Apenas sorteas todos estos distractores y finalmente te dispones a abrir el archivo de Word, cuando reparas en que la batería de la computadora se está agotando y entonces tienes que levantarte de tu asiento y buscar el cargador entre los diversos artículos dispersos en la recámara; cuando lo encuentras y lo conectas a la computadora y a la corriente eléctrica y, por fin, estás a punto de abrir Word, decides aprovechar la interrupción para buscar tu teléfono celular y su cargador. Después de encontrar ambos objetos en la sala, los conectas a la corriente eléctrica. Conforme verificas que el teléfono está cargándose apropiadamente –en ocasiones lo has dejado varias horas conectado a la corriente eléctrica y el porcentaje de la batería no ha llegado a cargarse ni al 25%–, tratas de imaginar cómo habrá sido la rutina de los ciudadanos de otros siglos, cuando ni siquiera había electricidad. ¿Habrán sido más productivos que nosotros?, ¿habrán sido más respetuosos, o más ingenuos, que nosotros?, ¿le habrán sacado mayor provecho a la luz del sol?, ¿habrán tenido menos problemas de insomnio?, ¿habrán sido más felices...?

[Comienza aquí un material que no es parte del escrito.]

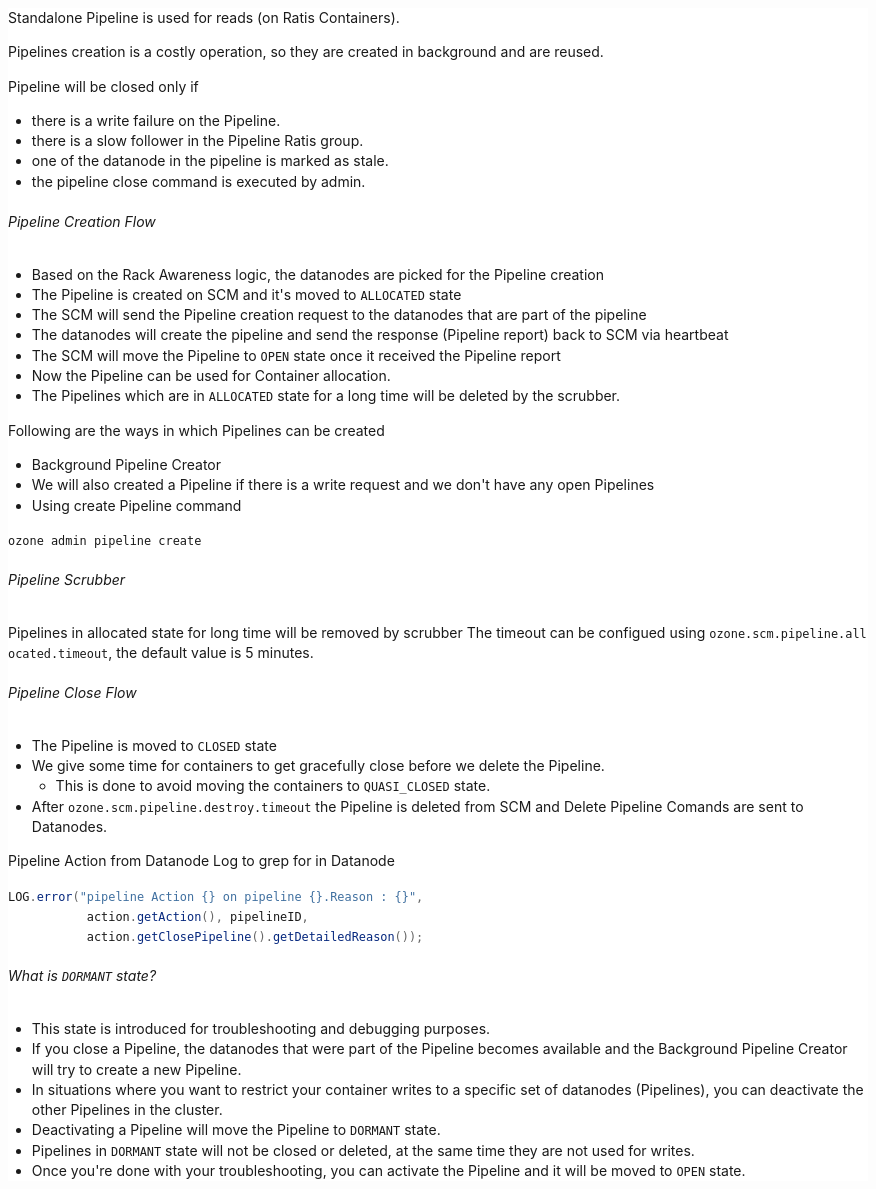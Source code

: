 Standalone Pipeline is used for reads (on Ratis Containers).

Pipelines creation is a costly operation, so they are created in background and are reused.

Pipeline will be closed only if

- there is a write failure on the Pipeline.
- there is a slow follower in the Pipeline Ratis group.
- one of the datanode in the pipeline is marked as stale.
- the pipeline close command is executed by admin.

###### Pipeline Creation Flow

- Based on the Rack Awareness logic, the datanodes are picked for the Pipeline creation
- The Pipeline is created on SCM and it's moved to `ALLOCATED` state
- The SCM will send the Pipeline creation request to the datanodes that are part of the pipeline
- The datanodes will create the pipeline and send the response (Pipeline report) back to SCM via heartbeat
- The SCM will move the Pipeline to `OPEN` state once it received the Pipeline report
- Now the Pipeline can be used for Container allocation.
- The Pipelines which are in `ALLOCATED` state for a long time will be deleted by the scrubber.

Following are the ways in which Pipelines can be created

- Background Pipeline Creator
- We will also created a Pipeline if there is a write request and we don't have any open Pipelines
- Using create Pipeline command

```shell
ozone admin pipeline create
```

###### Pipeline Scrubber

Pipelines in allocated state for long time will be removed by scrubber The timeout can be configued using `ozone.scm.pipeline.allocated.timeout`, the default value is 5 minutes.

###### Pipeline Close Flow

- The Pipeline is moved to `CLOSED` state
- We give some time for containers to get gracefully close before we delete the Pipeline.
    - This is done to avoid moving the containers to `QUASI_CLOSED` state.
- After `ozone.scm.pipeline.destroy.timeout` the Pipeline is deleted from SCM and Delete Pipeline Comands are sent to Datanodes.

Pipeline Action from Datanode Log to grep for in Datanode

```java
LOG.error("pipeline Action {} on pipeline {}.Reason : {}",
           action.getAction(), pipelineID,
           action.getClosePipeline().getDetailedReason());
```

###### What is `DORMANT` state?

- This state is introduced for troubleshooting and debugging purposes.
- If you close a Pipeline, the datanodes that were part of the Pipeline becomes available and the Background Pipeline Creator will try to create a new Pipeline.
- In situations where you want to restrict your container writes to a specific set of datanodes (Pipelines), you can deactivate the other Pipelines in the cluster.
- Deactivating a Pipeline will move the Pipeline to `DORMANT` state.
- Pipelines in `DORMANT` state will not be closed or deleted, at the same time they are not used for writes.
- Once you're done with your troubleshooting, you can activate the Pipeline and it will be moved to `OPEN` state.
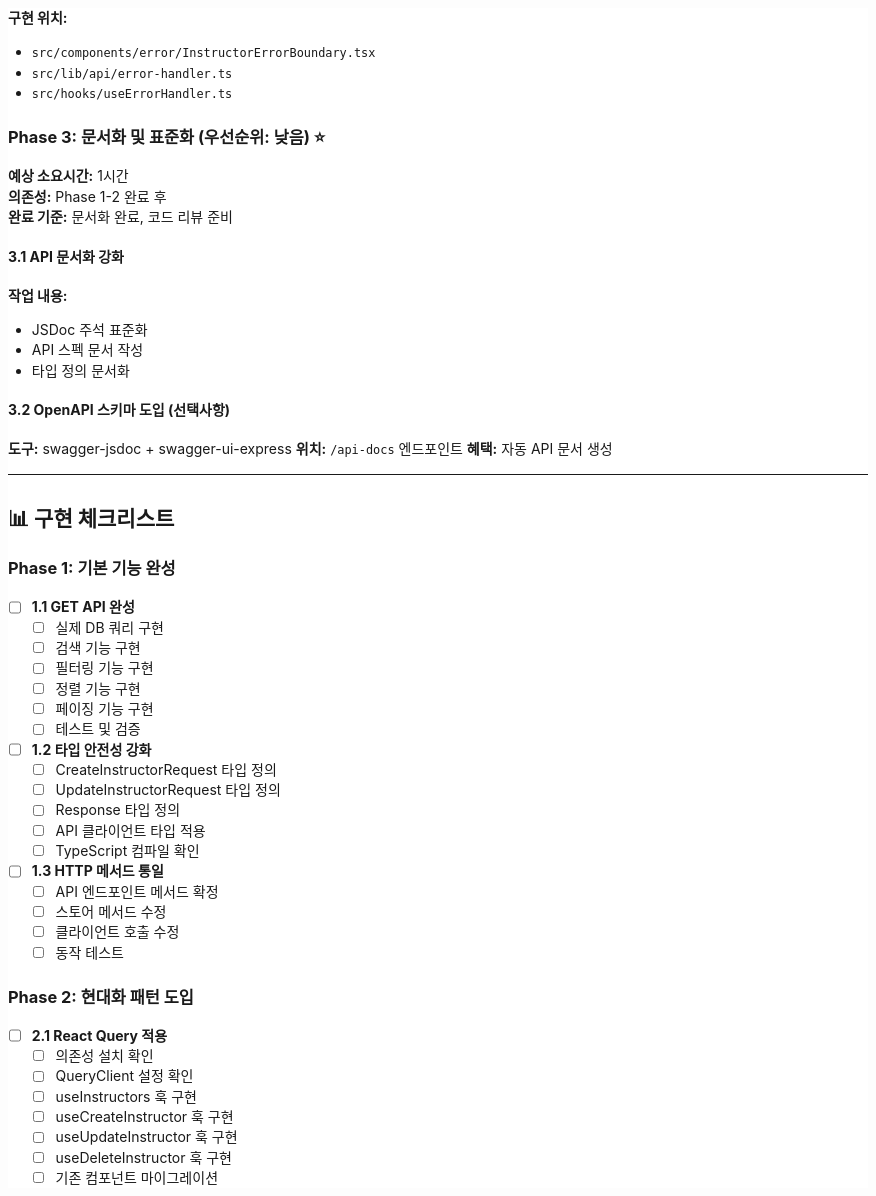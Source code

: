 **구현 위치:**
- `src/components/error/InstructorErrorBoundary.tsx`
- `src/lib/api/error-handler.ts`
- `src/hooks/useErrorHandler.ts`

### Phase 3: 문서화 및 표준화 (우선순위: 낮음) ⭐
**예상 소요시간:** 1시간  
**의존성:** Phase 1-2 완료 후  
**완료 기준:** 문서화 완료, 코드 리뷰 준비

#### 3.1 API 문서화 강화
**작업 내용:**
- JSDoc 주석 표준화
- API 스펙 문서 작성
- 타입 정의 문서화

#### 3.2 OpenAPI 스키마 도입 (선택사항)
**도구:** swagger-jsdoc + swagger-ui-express
**위치:** `/api-docs` 엔드포인트
**혜택:** 자동 API 문서 생성

---

## 📊 구현 체크리스트

### Phase 1: 기본 기능 완성
- [ ] **1.1 GET API 완성**
  - [ ] 실제 DB 쿼리 구현
  - [ ] 검색 기능 구현
  - [ ] 필터링 기능 구현  
  - [ ] 정렬 기능 구현
  - [ ] 페이징 기능 구현
  - [ ] 테스트 및 검증

- [ ] **1.2 타입 안전성 강화**
  - [ ] CreateInstructorRequest 타입 정의
  - [ ] UpdateInstructorRequest 타입 정의
  - [ ] Response 타입 정의
  - [ ] API 클라이언트 타입 적용
  - [ ] TypeScript 컴파일 확인

- [ ] **1.3 HTTP 메서드 통일**
  - [ ] API 엔드포인트 메서드 확정
  - [ ] 스토어 메서드 수정
  - [ ] 클라이언트 호출 수정
  - [ ] 동작 테스트

### Phase 2: 현대화 패턴 도입
- [ ] **2.1 React Query 적용**
  - [ ] 의존성 설치 확인
  - [ ] QueryClient 설정 확인
  - [ ] useInstructors 훅 구현
  - [ ] useCreateInstructor 훅 구현
  - [ ] useUpdateInstructor 훅 구현
  - [ ] useDeleteInstructor 훅 구현
  - [ ] 기존 컴포넌트 마이그레이션
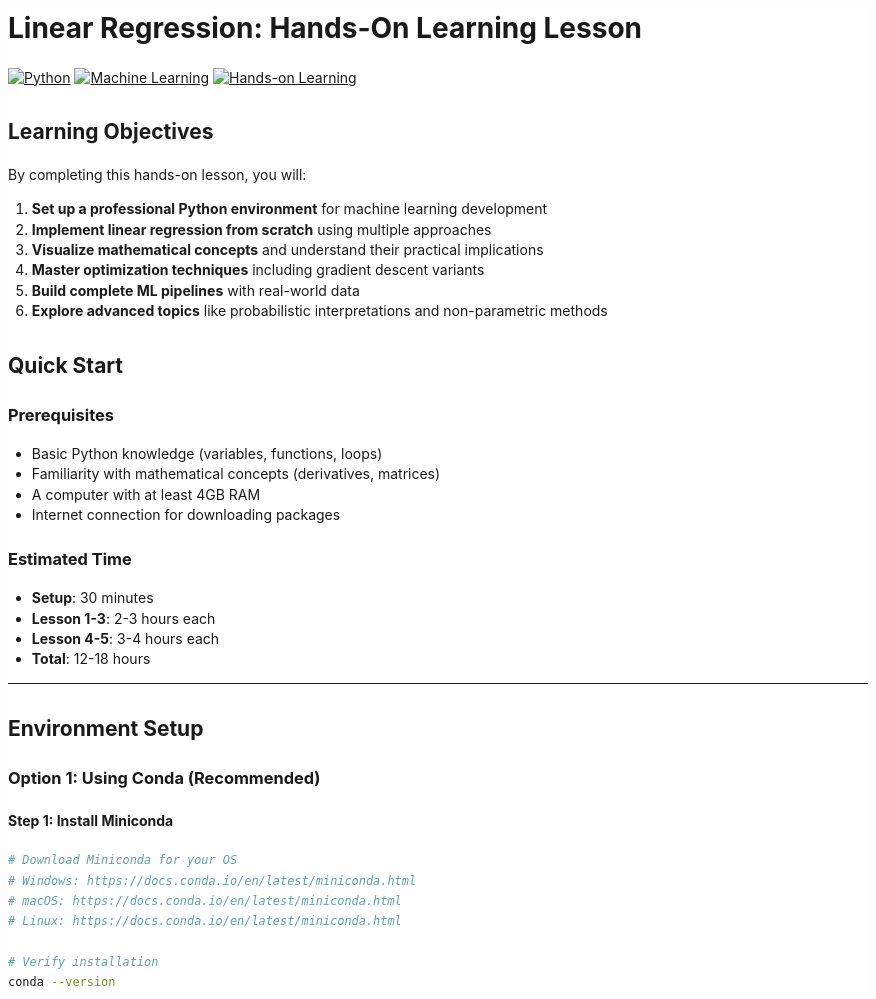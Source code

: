 # Linear Regression: Hands-On Learning Lesson

[![Python](https://img.shields.io/badge/Python-Implementation-yellow.svg)](https://python.org)
[![Machine Learning](https://img.shields.io/badge/ML-Linear%20Regression-blue.svg)](https://en.wikipedia.org/wiki/Linear_regression)
[![Hands-on Learning](https://img.shields.io/badge/Learning-Hands--on%20Experience-green.svg)](https://en.wikipedia.org/wiki/Experiential_learning)

## Learning Objectives

By completing this hands-on lesson, you will:

1. **Set up a professional Python environment** for machine learning development
2. **Implement linear regression from scratch** using multiple approaches
3. **Visualize mathematical concepts** and understand their practical implications
4. **Master optimization techniques** including gradient descent variants
5. **Build complete ML pipelines** with real-world data
6. **Explore advanced topics** like probabilistic interpretations and non-parametric methods

## Quick Start

### Prerequisites
- Basic Python knowledge (variables, functions, loops)
- Familiarity with mathematical concepts (derivatives, matrices)
- A computer with at least 4GB RAM
- Internet connection for downloading packages

### Estimated Time
- **Setup**: 30 minutes
- **Lesson 1-3**: 2-3 hours each
- **Lesson 4-5**: 3-4 hours each
- **Total**: 12-18 hours

---

## Environment Setup

### Option 1: Using Conda (Recommended)

#### Step 1: Install Miniconda
```bash
# Download Miniconda for your OS
# Windows: https://docs.conda.io/en/latest/miniconda.html
# macOS: https://docs.conda.io/en/latest/miniconda.html
# Linux: https://docs.conda.io/en/latest/miniconda.html

# Verify installation
conda --version
```
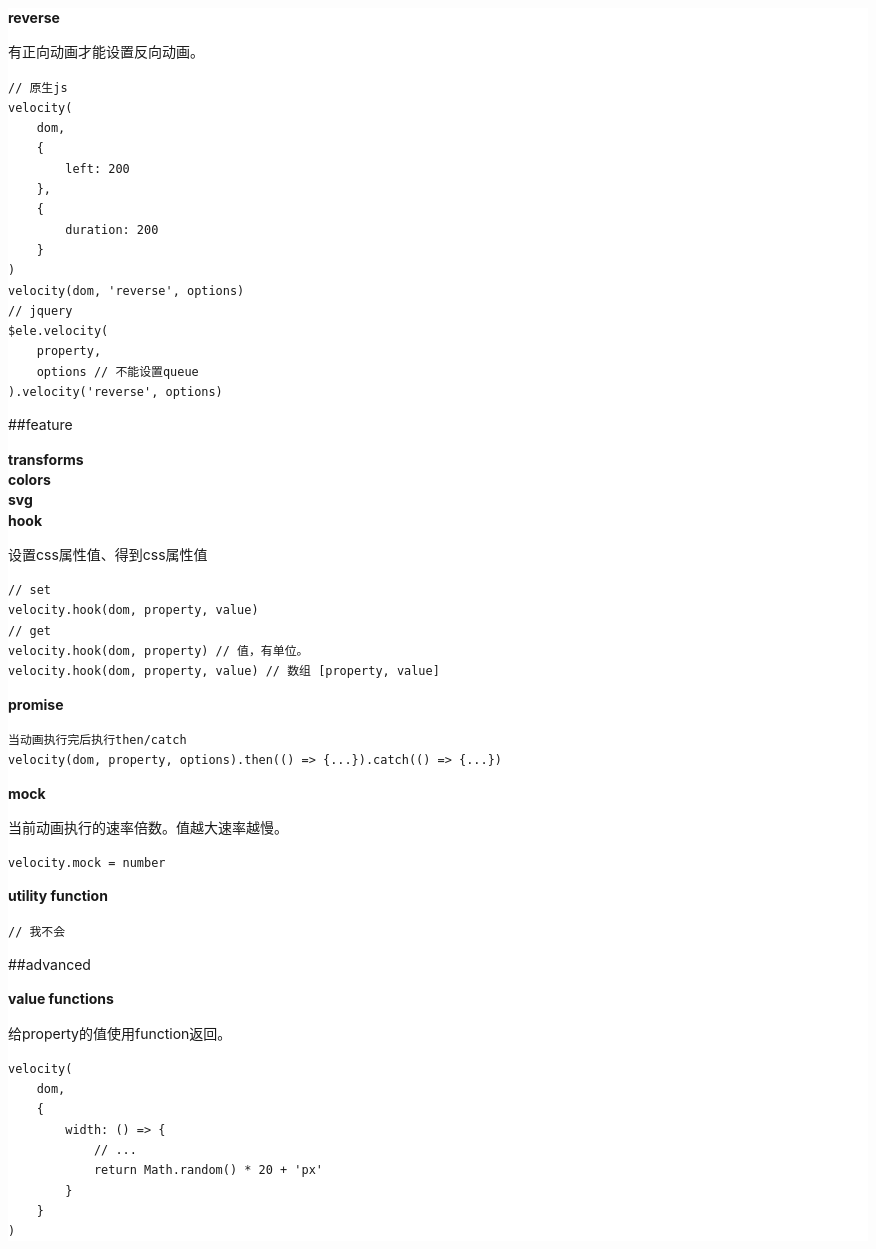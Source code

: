 **reverse**  

有正向动画才能设置反向动画。  

    // 原生js
    velocity(
        dom,
        {
            left: 200
        },
        {
            duration: 200
        }
    )
    velocity(dom, 'reverse', options)
    // jquery
    $ele.velocity(
        property,
        options // 不能设置queue
    ).velocity('reverse', options)

##feature

**transforms**  
**colors**  
**svg**  
**hook**  

设置css属性值、得到css属性值  

    // set
    velocity.hook(dom, property, value)
    // get
    velocity.hook(dom, property) // 值，有单位。
    velocity.hook(dom, property, value) // 数组 [property, value]

**promise**  

    当动画执行完后执行then/catch
    velocity(dom, property, options).then(() => {...}).catch(() => {...})

**mock**  

当前动画执行的速率倍数。值越大速率越慢。  

    velocity.mock = number

**utility function**  

    // 我不会

##advanced

**value functions**  

给property的值使用function返回。  

    velocity(
        dom,
        {
            width: () => {
                // ...
                return Math.random() * 20 + 'px'
            }
        }
    )
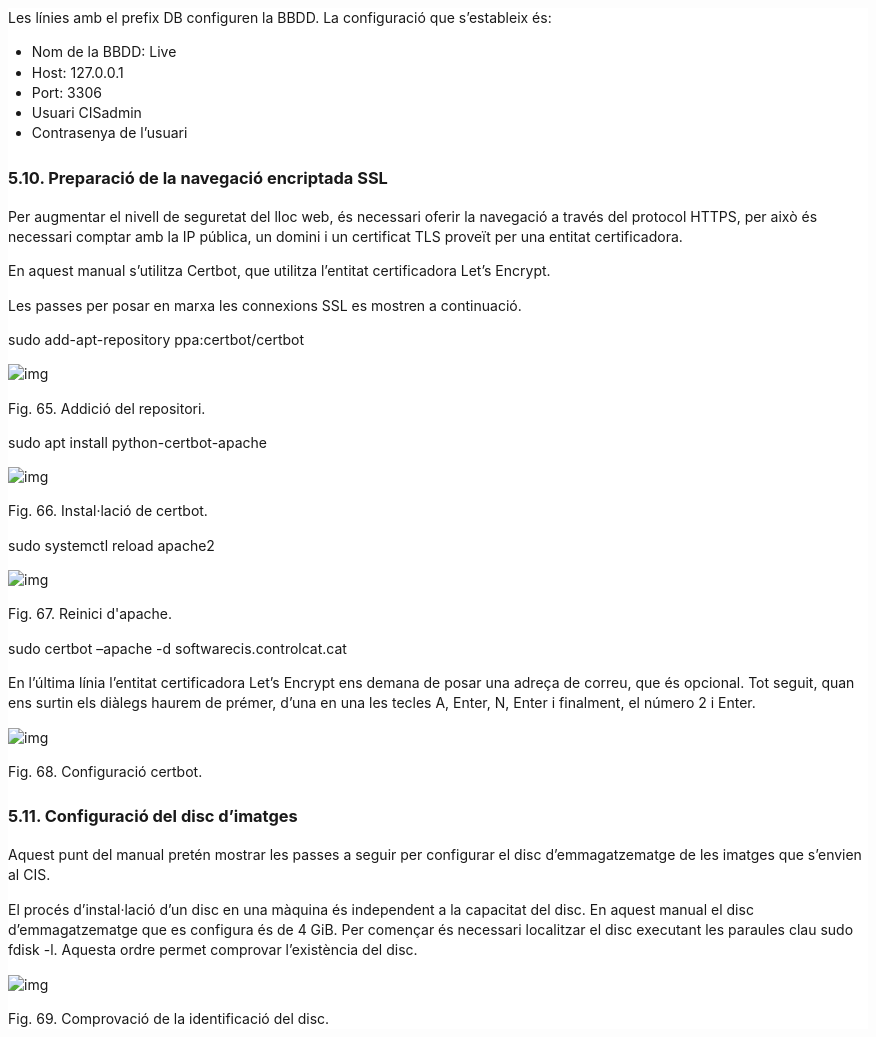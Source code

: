Les línies amb el prefix DB configuren la BBDD. La configuració que s’estableix és:
-	Nom de la BBDD: Live
-	Host: 127.0.0.1
-	Port: 3306
-	Usuari CISadmin
-	Contrasenya de l’usuari

### 5.10. Preparació de la navegació encriptada SSL
Per augmentar el nivell de seguretat del lloc web, és necessari oferir la navegació a través del protocol HTTPS, per això és necessari comptar amb la IP pública, un domini i un certificat TLS proveït per una entitat certificadora.

En aquest manual s’utilitza Certbot, que utilitza l’entitat certificadora Let’s Encrypt.

Les passes per posar en marxa les connexions SSL es mostren a continuació.

sudo add-apt-repository ppa:certbot/certbot
 
![img](/assets/img/Fig65.png)

Fig. 65. Addició del repositori.

sudo apt install python-certbot-apache
 
![img](/assets/img/Fig66.png)

Fig. 66. Instal·lació de certbot.

sudo systemctl reload apache2
 
![img](/assets/img/Fig67.png)

Fig. 67. Reinici d'apache.

sudo certbot –apache -d softwarecis.controlcat.cat

En l’última línia l’entitat certificadora Let’s Encrypt ens demana de posar una adreça de correu, que és opcional. Tot seguit, quan ens surtin els diàlegs haurem de prémer, d’una en una les tecles A, Enter, N, Enter i finalment, el número 2 i Enter.
 
![img](/assets/img/Fig68.png)

Fig. 68. Configuració certbot.
### 5.11. Configuració del disc d’imatges
Aquest punt del manual pretén mostrar les passes a seguir per configurar el disc d’emmagatzematge de les imatges que s’envien al CIS.

El procés d’instal·lació d’un disc en una màquina és independent a la capacitat del disc. En aquest manual el disc d’emmagatzematge que es configura és de 4 GiB.
Per començar és necessari localitzar el disc executant les paraules clau sudo fdisk -l. Aquesta ordre permet comprovar l’existència del disc.
 
![img](/assets/img/Fig69.png)

Fig. 69. Comprovació de la identificació del disc.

Te encuentras en estos pensamientos, cuando el sonido de la campana de mensajes de Whatsapp inunda la estancia. Tienes que revisar quiénes se han estado intentando comunicar contigo, pues algunos de tus contactos son de suma importancia y deberías contestarles a la brevedad. El principal remitente es el dentista al que has contactado últimamente para que trate tu enfermedad periodontal; ha tardado varios días en responder a tus preguntas, dirigiéndose a ti como si fueras su súbdito, pero ahora tiene varios presupuestos para ti y ha inundado tu teléfono con docenas de mensajes que no paran. Por si fuera poco, más o menos insinúa que espera tu respuesta lo más pronto posible. No puedes dejar de reparar en el dolor en tus encías y que has tratado de ignorar desde que despertaste. Tampoco puedes evitar que tus prejuicios sobre el personal de salud que te ha atendido a lo largo de tu vida influyan en tu estado de ánimo.
Otros mensajes provienen del chat de los vecinos del fraccionamiento. Ellos también ya comenzaron a hacer las preguntas que hacen todos los días: si el camión de la basura pasa hoy, si los jardineros podarán el talud hoy, si alguien tiene el número telefónico de algún plomero, si alguien tiene problemas con su proveedor de Internet...
Apenas te desentiendes de todos los mensajes y crees que finalmente podrás escribir, cuando la computadora te exige actualizar algunos programas que rara vez utilizas. Al cabo de las actualizaciones, tus tripas gruñen y las náuseas del ayuno capturan toda tu atención.